### DATA SHOWN
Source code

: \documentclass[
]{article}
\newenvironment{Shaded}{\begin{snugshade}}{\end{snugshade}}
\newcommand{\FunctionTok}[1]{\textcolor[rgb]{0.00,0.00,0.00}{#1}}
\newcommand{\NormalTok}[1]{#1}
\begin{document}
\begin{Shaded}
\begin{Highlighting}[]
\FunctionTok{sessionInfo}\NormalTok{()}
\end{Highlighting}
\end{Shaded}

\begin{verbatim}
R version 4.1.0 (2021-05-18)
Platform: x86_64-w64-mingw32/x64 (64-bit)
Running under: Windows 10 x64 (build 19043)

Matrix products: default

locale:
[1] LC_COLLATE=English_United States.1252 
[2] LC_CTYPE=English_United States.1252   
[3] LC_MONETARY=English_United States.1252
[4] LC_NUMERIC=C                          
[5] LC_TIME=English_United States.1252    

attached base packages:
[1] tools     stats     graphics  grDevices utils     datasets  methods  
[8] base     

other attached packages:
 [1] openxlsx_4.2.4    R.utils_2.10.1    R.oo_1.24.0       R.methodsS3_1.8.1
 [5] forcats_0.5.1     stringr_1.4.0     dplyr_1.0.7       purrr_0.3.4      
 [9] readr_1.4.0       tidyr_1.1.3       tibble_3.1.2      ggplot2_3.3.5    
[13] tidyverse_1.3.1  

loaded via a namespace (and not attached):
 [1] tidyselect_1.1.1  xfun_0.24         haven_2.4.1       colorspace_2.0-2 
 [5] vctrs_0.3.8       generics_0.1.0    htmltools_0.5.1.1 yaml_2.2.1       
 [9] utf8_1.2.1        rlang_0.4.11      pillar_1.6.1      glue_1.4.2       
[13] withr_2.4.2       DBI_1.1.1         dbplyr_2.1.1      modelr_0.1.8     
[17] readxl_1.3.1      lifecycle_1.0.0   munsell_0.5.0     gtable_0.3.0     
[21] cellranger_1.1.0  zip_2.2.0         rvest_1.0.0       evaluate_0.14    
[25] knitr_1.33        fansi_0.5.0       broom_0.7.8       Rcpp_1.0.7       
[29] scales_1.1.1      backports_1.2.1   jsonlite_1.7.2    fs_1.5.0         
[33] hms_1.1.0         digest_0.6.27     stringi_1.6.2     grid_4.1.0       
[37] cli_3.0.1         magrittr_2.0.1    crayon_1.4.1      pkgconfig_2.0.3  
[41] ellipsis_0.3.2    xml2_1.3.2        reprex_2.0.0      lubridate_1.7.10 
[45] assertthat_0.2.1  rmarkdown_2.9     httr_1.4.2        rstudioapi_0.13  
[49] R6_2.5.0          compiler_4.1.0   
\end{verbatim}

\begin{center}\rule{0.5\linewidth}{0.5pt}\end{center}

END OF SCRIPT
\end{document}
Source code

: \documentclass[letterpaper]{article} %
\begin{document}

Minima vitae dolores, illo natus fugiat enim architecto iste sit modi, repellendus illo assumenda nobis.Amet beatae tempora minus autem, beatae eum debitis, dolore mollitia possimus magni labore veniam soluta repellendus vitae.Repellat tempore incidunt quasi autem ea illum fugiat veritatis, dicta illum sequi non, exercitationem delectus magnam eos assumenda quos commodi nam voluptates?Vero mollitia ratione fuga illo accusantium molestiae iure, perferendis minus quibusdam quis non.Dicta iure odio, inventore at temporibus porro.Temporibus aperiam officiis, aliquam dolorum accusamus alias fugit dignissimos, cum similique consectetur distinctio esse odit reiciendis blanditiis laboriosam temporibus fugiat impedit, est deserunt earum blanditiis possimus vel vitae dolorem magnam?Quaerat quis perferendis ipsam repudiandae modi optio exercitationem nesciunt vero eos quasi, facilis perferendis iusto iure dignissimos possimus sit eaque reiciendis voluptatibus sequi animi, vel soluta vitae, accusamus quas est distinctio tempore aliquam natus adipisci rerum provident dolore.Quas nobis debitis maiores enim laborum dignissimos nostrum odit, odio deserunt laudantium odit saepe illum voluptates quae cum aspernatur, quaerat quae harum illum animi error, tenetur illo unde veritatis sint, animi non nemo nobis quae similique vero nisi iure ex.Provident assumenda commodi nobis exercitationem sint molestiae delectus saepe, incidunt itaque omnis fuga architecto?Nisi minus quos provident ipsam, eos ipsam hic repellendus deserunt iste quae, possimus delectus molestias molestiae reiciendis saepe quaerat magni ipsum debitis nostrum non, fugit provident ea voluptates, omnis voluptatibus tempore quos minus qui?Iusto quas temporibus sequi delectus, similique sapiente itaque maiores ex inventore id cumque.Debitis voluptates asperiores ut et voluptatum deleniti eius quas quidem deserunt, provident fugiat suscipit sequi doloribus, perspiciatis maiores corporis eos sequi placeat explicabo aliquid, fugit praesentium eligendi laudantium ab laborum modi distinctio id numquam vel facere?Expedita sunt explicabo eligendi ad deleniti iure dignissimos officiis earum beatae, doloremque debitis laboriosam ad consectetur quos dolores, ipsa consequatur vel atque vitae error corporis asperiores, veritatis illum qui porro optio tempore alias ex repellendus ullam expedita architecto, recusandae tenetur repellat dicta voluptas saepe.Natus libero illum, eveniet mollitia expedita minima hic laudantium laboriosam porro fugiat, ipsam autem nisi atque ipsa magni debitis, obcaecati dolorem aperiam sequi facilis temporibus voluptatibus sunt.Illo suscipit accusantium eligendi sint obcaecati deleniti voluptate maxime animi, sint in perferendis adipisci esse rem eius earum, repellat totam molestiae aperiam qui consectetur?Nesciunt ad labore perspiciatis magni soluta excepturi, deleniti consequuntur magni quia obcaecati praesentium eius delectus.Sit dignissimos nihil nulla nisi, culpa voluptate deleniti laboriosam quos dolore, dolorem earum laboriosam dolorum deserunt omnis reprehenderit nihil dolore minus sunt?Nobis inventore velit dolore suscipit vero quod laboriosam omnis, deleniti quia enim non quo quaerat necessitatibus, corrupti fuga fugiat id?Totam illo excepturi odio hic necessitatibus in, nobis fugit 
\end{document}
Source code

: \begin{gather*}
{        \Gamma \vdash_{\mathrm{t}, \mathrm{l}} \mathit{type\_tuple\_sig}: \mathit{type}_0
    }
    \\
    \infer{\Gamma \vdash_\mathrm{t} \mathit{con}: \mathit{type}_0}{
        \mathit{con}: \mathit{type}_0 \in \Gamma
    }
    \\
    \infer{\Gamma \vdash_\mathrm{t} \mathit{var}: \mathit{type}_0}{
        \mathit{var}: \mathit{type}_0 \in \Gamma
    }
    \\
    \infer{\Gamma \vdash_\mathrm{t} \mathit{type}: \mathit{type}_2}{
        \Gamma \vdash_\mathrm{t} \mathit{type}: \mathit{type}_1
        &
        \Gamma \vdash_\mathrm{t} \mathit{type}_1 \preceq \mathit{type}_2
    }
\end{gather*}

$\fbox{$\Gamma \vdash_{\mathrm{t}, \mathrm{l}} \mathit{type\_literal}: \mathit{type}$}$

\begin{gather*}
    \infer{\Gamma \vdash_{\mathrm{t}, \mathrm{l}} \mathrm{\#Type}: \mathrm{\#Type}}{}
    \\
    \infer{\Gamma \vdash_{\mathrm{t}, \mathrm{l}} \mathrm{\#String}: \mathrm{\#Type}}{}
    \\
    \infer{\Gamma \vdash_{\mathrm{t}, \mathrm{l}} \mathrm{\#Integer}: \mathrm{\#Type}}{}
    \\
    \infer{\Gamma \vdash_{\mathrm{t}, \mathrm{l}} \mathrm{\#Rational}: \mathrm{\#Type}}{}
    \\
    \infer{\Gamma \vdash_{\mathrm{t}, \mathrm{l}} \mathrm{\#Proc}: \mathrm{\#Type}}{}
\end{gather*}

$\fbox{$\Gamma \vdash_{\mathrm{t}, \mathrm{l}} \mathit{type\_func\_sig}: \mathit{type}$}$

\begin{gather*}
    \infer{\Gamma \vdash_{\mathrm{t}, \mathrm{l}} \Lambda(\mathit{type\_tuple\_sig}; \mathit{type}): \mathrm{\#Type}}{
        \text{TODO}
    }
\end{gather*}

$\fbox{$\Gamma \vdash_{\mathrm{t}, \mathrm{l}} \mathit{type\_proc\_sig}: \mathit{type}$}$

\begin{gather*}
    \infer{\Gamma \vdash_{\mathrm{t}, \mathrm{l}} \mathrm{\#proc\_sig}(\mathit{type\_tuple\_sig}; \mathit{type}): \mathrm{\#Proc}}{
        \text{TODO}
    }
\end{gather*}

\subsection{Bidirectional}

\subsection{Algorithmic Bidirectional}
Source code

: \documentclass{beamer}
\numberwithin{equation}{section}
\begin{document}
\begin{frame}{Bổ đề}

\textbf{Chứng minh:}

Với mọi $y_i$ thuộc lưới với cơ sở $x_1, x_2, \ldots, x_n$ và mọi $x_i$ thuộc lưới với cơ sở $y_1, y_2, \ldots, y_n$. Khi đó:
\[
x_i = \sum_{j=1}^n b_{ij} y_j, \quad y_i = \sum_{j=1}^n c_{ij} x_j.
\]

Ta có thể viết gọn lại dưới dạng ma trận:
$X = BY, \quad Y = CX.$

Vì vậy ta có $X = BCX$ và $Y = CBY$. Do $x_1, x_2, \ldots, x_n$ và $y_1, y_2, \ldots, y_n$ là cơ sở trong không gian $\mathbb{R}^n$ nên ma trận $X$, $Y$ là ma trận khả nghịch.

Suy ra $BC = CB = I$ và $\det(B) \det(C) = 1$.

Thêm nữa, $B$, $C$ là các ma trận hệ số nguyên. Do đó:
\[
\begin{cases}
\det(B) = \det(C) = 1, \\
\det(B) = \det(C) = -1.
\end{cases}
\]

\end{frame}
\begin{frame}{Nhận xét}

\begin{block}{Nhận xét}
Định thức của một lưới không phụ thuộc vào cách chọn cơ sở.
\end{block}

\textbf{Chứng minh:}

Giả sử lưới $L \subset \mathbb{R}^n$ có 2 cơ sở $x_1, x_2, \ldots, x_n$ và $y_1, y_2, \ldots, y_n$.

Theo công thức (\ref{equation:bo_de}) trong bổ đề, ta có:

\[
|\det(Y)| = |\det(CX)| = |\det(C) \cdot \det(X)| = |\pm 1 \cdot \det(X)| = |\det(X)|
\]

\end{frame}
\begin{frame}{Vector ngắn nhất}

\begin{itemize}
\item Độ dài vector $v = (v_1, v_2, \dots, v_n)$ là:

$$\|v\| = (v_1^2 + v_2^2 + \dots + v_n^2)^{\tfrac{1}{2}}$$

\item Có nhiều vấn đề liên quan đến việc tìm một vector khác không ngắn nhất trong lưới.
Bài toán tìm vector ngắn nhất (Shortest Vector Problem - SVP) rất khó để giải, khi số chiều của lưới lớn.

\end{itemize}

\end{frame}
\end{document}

### TASK DETAILS
If a line in the entries above contains "newcommand", include it in the count, then report only the total.

### RESPONSE TO THE EXERCISE
2